Aquella tarde en la playa

 

    El horizonte comenzaba a teñirse de naranja cuando miró su reloj por penúltima vez. Se preguntó qué sentido había tenido hacerlo, con  la evidencia de la tarde ante sus ojos. Abandonó la piedra donde estaba sentado y vagabundeó por la playa hasta llegar a la orilla, tan cerca que la próxima ola le mojó los pies calzados. «Hola, pequeña», saludó, y la ola agradecida le regaló un recuerdo.

    Patricia y él se besaron por primera vez allí, a plena luz del día, rodeados de mucha gente; pero fue un beso repentino, inesperado. Habían sido amigos por mucho tiempo, y conste que la amistad entre un hombre tímido, tan deseoso de amar, y una muchacha hermosa, tan amable, es bastante difícil de sostener. Intentos de conquista, los hubo, pero estos habían terminado frustrando a la joven: «El problema es que los hombres quieren ir muy rápido, quieren ir directo al sexo». Y él se propuso entonces disfrutar la compañía de su amiga sin pretender más de lo permitido; tomar, no arrebatar; su sola presencia lo reconfortaba. Así que lo ocurrido aquella mañana, en la playa, fue la culminación de un largo camino de callada conquista.

    No era la primera vez que iban, pero esa vez lo hicieron en compañía de Frida y Fredo, una pareja propiamente dicha, amistades de Patricia. Todo contacto con el mundo de su amada lo llenaba de curiosidad; a veces sentía que la protegía con solo averiguar las costumbres buenas o malas de sus amigos. Fredo resultó ser un poeta frustrado muy convencido de que la vida bohemia lo liberaba; Frida no aportaba mucho, mas parecía encajar muy bien dentro del mundo enajenado de su compañero. De cualquier manera, hablaban de cosas diferentes, siempre se aprende algo.

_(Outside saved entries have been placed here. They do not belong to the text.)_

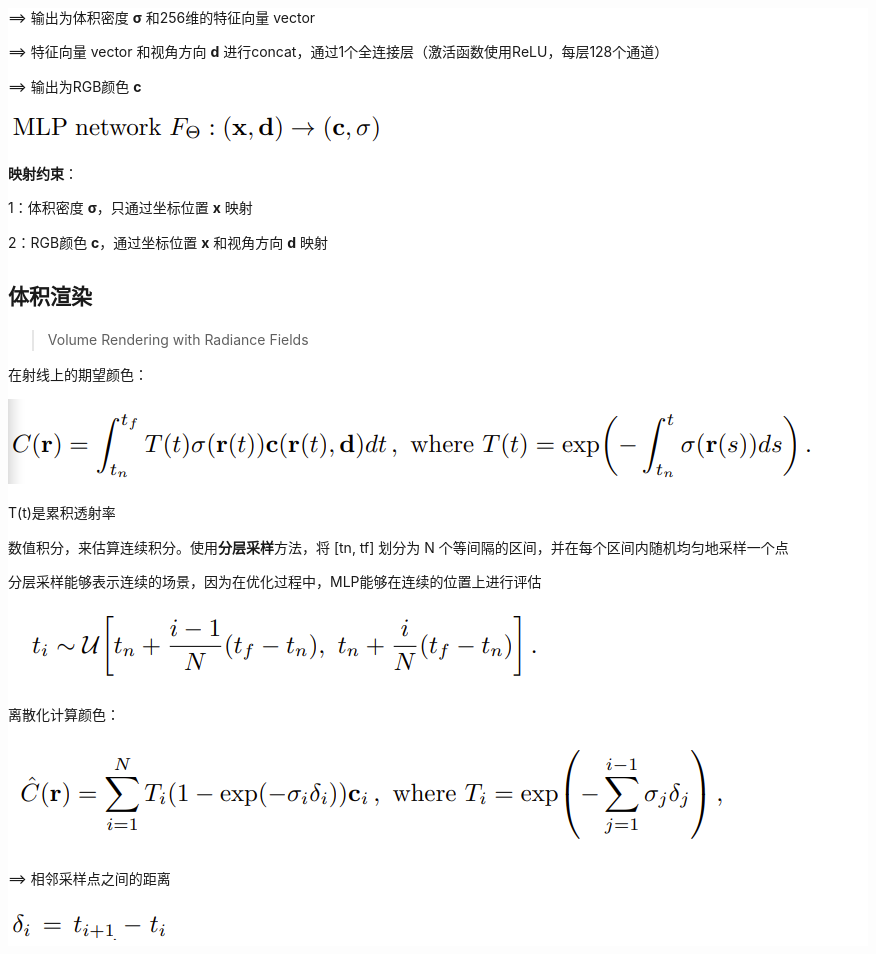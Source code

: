 ==> 输出为体积密度 **σ** 和256维的特征向量 vector

==> 特征向量 vector 和视角方向 **d** 进行concat，通过1个全连接层（激活函数使用ReLU，每层128个通道）

==> 输出为RGB颜色 **c**

![73228260491](NeRF.assets/1732282604913.png)

**映射约束**：

1：体积密度 **σ**，只通过坐标位置 **x** 映射

2：RGB颜色 **c**，通过坐标位置 **x** 和视角方向 **d** 映射

## 体积渲染

> Volume Rendering with Radiance Fields

在射线上的期望颜色：

![73235248192](NeRF.assets/1732352481925.png)

 T(t)是累积透射率



数值积分，来估算连续积分。使用**分层采样**方法，将 [tn, tf] 划分为 N 个等间隔的区间，并在每个区间内随机均匀地采样一个点

分层采样能够表示连续的场景，因为在优化过程中，MLP能够在连续的位置上进行评估

![73235287427](NeRF.assets/1732352874270.png)

离散化计算颜色：

![73235302867](NeRF.assets/1732353028670.png)

==> 相邻采样点之间的距离

![73235312058](NeRF.assets/1732353120584.png)
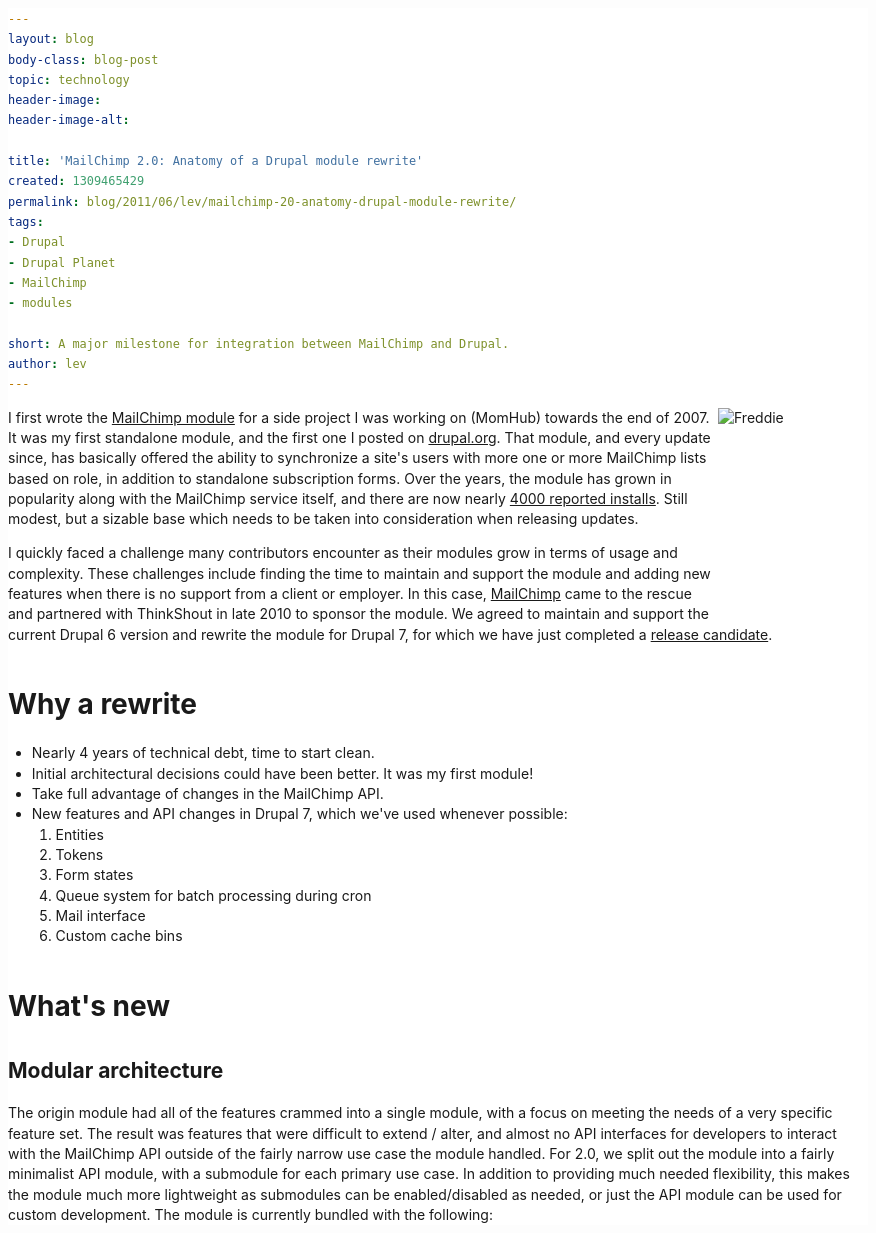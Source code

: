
 ```yaml
---
layout: blog
body-class: blog-post
topic: technology
header-image:
header-image-alt:

title: 'MailChimp 2.0: Anatomy of a Drupal module rewrite'
created: 1309465429
permalink: blog/2011/06/lev/mailchimp-20-anatomy-drupal-module-rewrite/
tags:
- Drupal
- Drupal Planet
- MailChimp
- modules

short: A major milestone for integration between MailChimp and Drupal.
author: lev
---
```

<a href="http://mailchimp.com"><img src="/sites/default/files/freddie.png" alt="Freddie" height="177" width="150" style="float:right; margin: 0 0 20px 0"></a>I first wrote the [MailChimp module](http://drupal.org/project/mailchimp) for a side project I was working on (MomHub) towards the end of 2007. It was my first standalone module, and the first one I posted on [drupal.org](http://drupal.org). That module, and every update since, has basically offered the ability to synchronize a site's users with more one or more MailChimp lists based on role, in addition to standalone subscription forms. Over the years, the module has grown in popularity along with the MailChimp service itself, and there are now nearly [4000 reported installs](http://drupal.org/project/usage/mailchimp). Still modest, but a sizable base which needs to be taken into consideration when releasing updates.

I quickly faced a challenge many contributors encounter as their modules grow in terms of usage and complexity. These challenges include finding the time to maintain and support the module and adding new features when there is no support from a client or employer. In this case, [MailChimp](http://mailchimp.com) came to the rescue and partnered with ThinkShout in late 2010 to sponsor the module. We agreed to maintain and support the current Drupal 6 version and rewrite the module for Drupal 7, for which we have just completed a [release candidate](http://drupal.org/node/1204522).

# Why a rewrite
* Nearly 4 years of technical debt, time to start clean.
* Initial architectural decisions could have been better. It was my first module!
* Take full advantage of changes in the MailChimp API.
* New features and API changes in Drupal 7, which we've used whenever possible:
  1. Entities
  2. Tokens
  3. Form states
  4. Queue system for batch processing during cron
  5. Mail interface
  6. Custom cache bins
  
# What's new
## Modular architecture
The origin module had all of the features crammed into a single module, with a focus on meeting the needs of a very specific feature set. The result was features that were difficult to extend / alter, and almost no API interfaces for developers to interact with the MailChimp API outside of the fairly narrow use case the module handled. For 2.0, we split out the module into a fairly minimalist API module, with a submodule for each primary use case. In addition to providing much needed flexibility, this makes the module much more lightweight as submodules can be enabled/disabled as needed, or just the API module can be used for custom development. The module is currently bundled with the following:
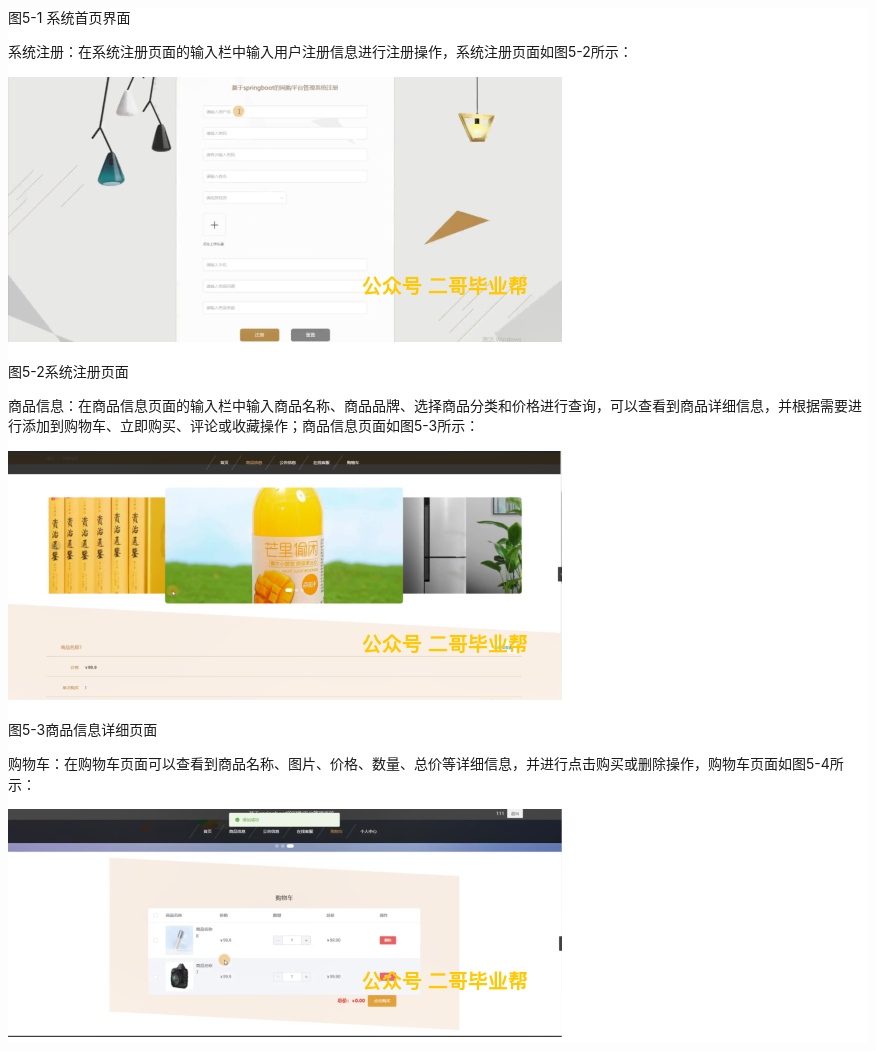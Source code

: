 图5-1 系统首页界面

系统注册：在系统注册页面的输入栏中输入用户注册信息进行注册操作，系统注册页面如图5-2所示：

![](/md/blog.013.png)

图5-2系统注册页面

商品信息：在商品信息页面的输入栏中输入商品名称、商品品牌、选择商品分类和价格进行查询，可以查看到商品详细信息，并根据需要进行添加到购物车、立即购买、评论或收藏操作；商品信息页面如图5-3所示：

![](/md/blog.014.png)

图5-3商品信息详细页面

购物车：在购物车页面可以查看到商品名称、图片、价格、数量、总价等详细信息，并进行点击购买或删除操作，购物车页面如图5-4所示：

![](/md/blog.015.png)
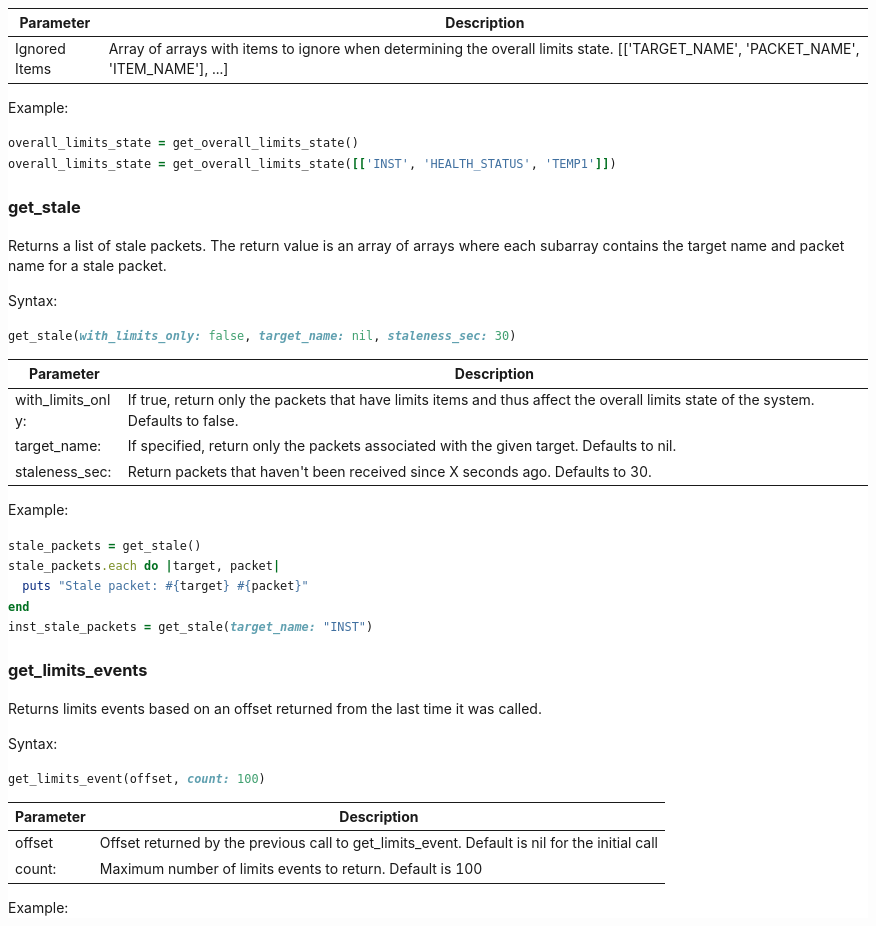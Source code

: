 | Parameter     | Description                                                                                                                        |
| ------------- | ---------------------------------------------------------------------------------------------------------------------------------- |
| Ignored Items | Array of arrays with items to ignore when determining the overall limits state. [['TARGET_NAME', 'PACKET_NAME', 'ITEM_NAME'], ...] |

Example:

```ruby
overall_limits_state = get_overall_limits_state()
overall_limits_state = get_overall_limits_state([['INST', 'HEALTH_STATUS', 'TEMP1']])
```

### get_stale

Returns a list of stale packets. The return value is an array of arrays where each subarray contains the target name and packet name for a stale packet.

Syntax:

```ruby
get_stale(with_limits_only: false, target_name: nil, staleness_sec: 30)
```

| Parameter         | Description                                                                                                                        |
| ----------------- | ---------------------------------------------------------------------------------------------------------------------------------- |
| with_limits_only: | If true, return only the packets that have limits items and thus affect the overall limits state of the system. Defaults to false. |
| target_name:      | If specified, return only the packets associated with the given target. Defaults to nil.                                           |
| staleness_sec:    | Return packets that haven't been received since X seconds ago. Defaults to 30.                                                     |

Example:

```ruby
stale_packets = get_stale()
stale_packets.each do |target, packet|
  puts "Stale packet: #{target} #{packet}"
end
inst_stale_packets = get_stale(target_name: "INST")
```

### get_limits_events

Returns limits events based on an offset returned from the last time it was called.

Syntax:

```ruby
get_limits_event(offset, count: 100)
```

| Parameter | Description                                                                                   |
| --------- | --------------------------------------------------------------------------------------------- |
| offset    | Offset returned by the previous call to get_limits_event. Default is nil for the initial call |
| count:    | Maximum number of limits events to return. Default is 100                                     |

Example:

    Estaban así, sentados en círculo en medio de tanta gente, cuando una pelota salió de quién sabe dónde y fue a dar justamente en su cabeza. En medio de las risas, Patricia se abalanzó sobre él y le dio un beso en la frente como para curarlo del golpe, y tan próximos quedaron sus ojos que las miradas penetraron en lo profundo de sus almas para fundirse en una conciencia única, casi universal. Los ruidos de la playa se alejaron para dejar escuchar el rugido del mar, el sol dejó de ser inclemente para que la brisa pudiera refrescarlos mejor; el resto del mundo desapareció y solo quedaron las pupilas de Patricia penetrando en las suyas. Entonces se besaron.

    Consultó su reloj por última vez. A sus espaldas se acercaba una bicicleta sonando el timbre (debe ser difícil montar bicicleta en la arena). Se volvió. En efecto, la niña se había caído y su padre se le acercaba regañándola; después se alejaron. Miró al horizonte, se quitó los zapatos y se metió en el agua hasta los tobillos. Ya estaba oscureciendo. «Regálame otro recuerdo... por favor».

    Cuando regresaron a la realidad, Frida y Fredo estaban aplaudiendo. Ellos seguían cogidos de las manos como buenos amigos. «Entonces —dijo Patricia con un tono adolecente—, ¿ya somos novios?».

    No supo qué responder, estaba demasiado feliz. Patricia corrió hacia el mar y él, tras ella. Se adentraron en el agua, se alejaron de la costa; la persecución los condujo mar afuera donde ningún intruso pudiera molestarlos y allí se dieron otros muchos besos, solo los peces saben cuántos.

    ¿Por qué habría de morir algo que comenzó tan bien?

    Nunca llegó a entenderlo. Un día Patricia le dijo que se marchaba, y se marchó. El quedó tan confundido que ni siquiera atinó a preguntar por qué; solo alcanzó a pedirle un último favor: «Cuando vuelvas, en las vacaciones, ve a la playa y no me digas nada, solo bésame». «¡No seas ridículo!», fue su respuesta. Por eso se había pasado todo el santo día en aquel lugar. Así son de los hombres; tan materialista, tan exacto y racional, esperando por un milagro.

    La luna estaba partida exactamente a la mitad; el medio reflejo se tendía desde el horizonte hasta la misma orilla donde las olas consolaban los pies del tonto enamorado. «Hola... pequeña», dijo por última vez. «Hola», respondió una voz a sus espaldas, y el milagro se hizo.